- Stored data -
···
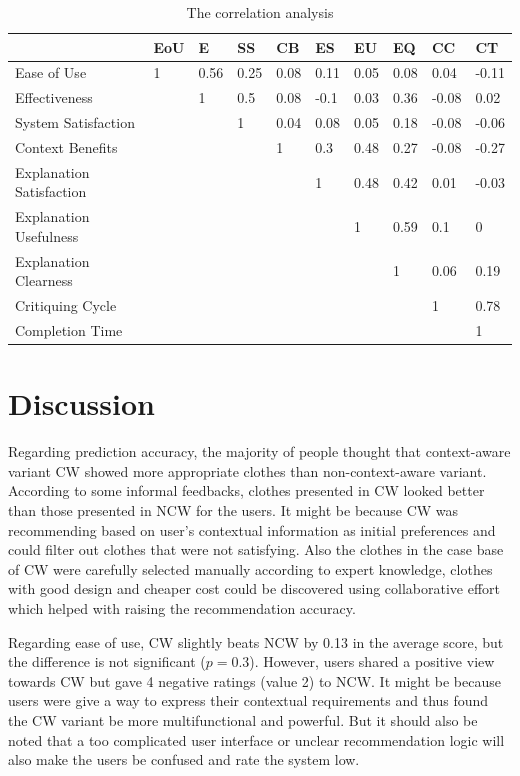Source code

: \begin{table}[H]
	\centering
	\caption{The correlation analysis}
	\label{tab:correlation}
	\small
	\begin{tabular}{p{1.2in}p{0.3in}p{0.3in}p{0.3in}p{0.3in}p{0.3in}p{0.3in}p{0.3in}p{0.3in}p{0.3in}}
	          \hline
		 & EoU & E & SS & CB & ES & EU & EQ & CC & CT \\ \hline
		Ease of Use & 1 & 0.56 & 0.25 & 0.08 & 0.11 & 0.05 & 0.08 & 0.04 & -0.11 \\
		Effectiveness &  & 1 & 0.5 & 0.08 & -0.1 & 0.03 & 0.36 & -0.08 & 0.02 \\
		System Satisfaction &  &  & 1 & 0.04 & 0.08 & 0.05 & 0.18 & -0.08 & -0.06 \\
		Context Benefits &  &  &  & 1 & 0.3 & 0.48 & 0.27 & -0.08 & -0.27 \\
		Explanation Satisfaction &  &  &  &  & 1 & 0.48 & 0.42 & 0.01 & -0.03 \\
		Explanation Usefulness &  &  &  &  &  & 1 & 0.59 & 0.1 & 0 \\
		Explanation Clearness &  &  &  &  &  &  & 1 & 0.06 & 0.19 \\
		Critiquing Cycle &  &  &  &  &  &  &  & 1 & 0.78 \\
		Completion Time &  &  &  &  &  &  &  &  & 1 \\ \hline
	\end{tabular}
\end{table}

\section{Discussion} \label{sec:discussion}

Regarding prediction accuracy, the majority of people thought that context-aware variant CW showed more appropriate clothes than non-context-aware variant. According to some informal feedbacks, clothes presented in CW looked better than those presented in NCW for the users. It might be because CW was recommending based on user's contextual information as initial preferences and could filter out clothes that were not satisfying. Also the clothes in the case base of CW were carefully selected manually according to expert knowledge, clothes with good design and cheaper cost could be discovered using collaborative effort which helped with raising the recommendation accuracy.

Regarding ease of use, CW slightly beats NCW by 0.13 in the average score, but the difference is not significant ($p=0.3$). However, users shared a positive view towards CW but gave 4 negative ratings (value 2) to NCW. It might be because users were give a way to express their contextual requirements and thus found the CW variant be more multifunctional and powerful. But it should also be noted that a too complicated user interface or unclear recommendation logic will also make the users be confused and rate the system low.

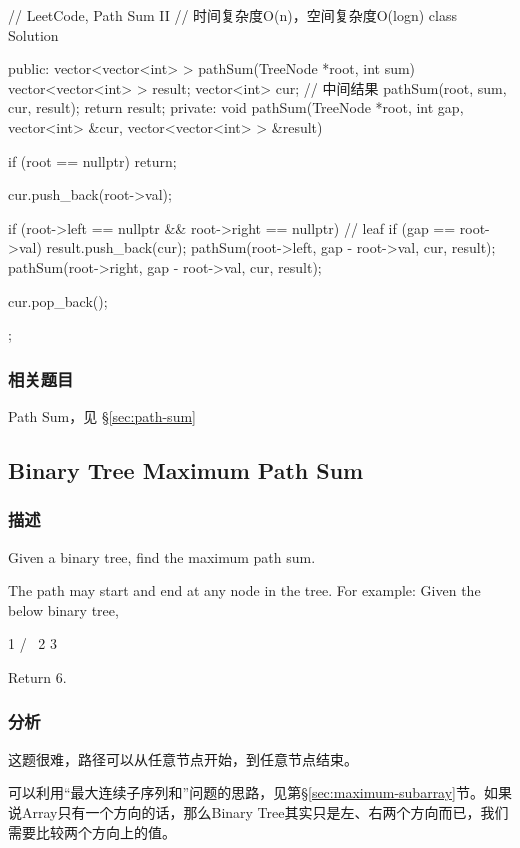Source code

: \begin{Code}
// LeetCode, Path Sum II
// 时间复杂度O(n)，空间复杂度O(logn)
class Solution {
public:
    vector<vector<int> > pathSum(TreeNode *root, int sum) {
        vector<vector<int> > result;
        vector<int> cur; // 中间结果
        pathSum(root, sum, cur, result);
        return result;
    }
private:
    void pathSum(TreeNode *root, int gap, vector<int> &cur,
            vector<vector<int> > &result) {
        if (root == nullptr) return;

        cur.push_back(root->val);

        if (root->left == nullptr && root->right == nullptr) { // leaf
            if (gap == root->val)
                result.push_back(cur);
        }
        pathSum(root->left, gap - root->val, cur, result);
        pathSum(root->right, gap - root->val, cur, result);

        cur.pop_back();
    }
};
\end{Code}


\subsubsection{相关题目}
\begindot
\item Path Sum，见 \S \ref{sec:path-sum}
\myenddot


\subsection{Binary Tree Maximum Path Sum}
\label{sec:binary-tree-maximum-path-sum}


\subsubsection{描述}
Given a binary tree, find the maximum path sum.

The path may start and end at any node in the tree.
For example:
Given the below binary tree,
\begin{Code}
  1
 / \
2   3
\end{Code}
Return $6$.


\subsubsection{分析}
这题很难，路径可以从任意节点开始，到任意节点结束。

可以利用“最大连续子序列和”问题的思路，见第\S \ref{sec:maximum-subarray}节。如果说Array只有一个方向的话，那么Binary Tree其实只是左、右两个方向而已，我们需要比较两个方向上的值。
···
- What the task asks -
Write out the lines above from the one containing "Tree Maximum Path" through the last, exactly as they are.

- Answer to this problem -
\subsection{Binary Tree Maximum Path Sum}
\label{sec:binary-tree-maximum-path-sum}


\subsubsection{描述}
Given a binary tree, find the maximum path sum.

The path may start and end at any node in the tree.
For example:
Given the below binary tree,
\begin{Code}
  1
 / \
2   3
\end{Code}
Return $6$.


\subsubsection{分析}
这题很难，路径可以从任意节点开始，到任意节点结束。

可以利用“最大连续子序列和”问题的思路，见第\S \ref{sec:maximum-subarray}节。如果说Array只有一个方向的话，那么Binary Tree其实只是左、右两个方向而已，我们需要比较两个方向上的值。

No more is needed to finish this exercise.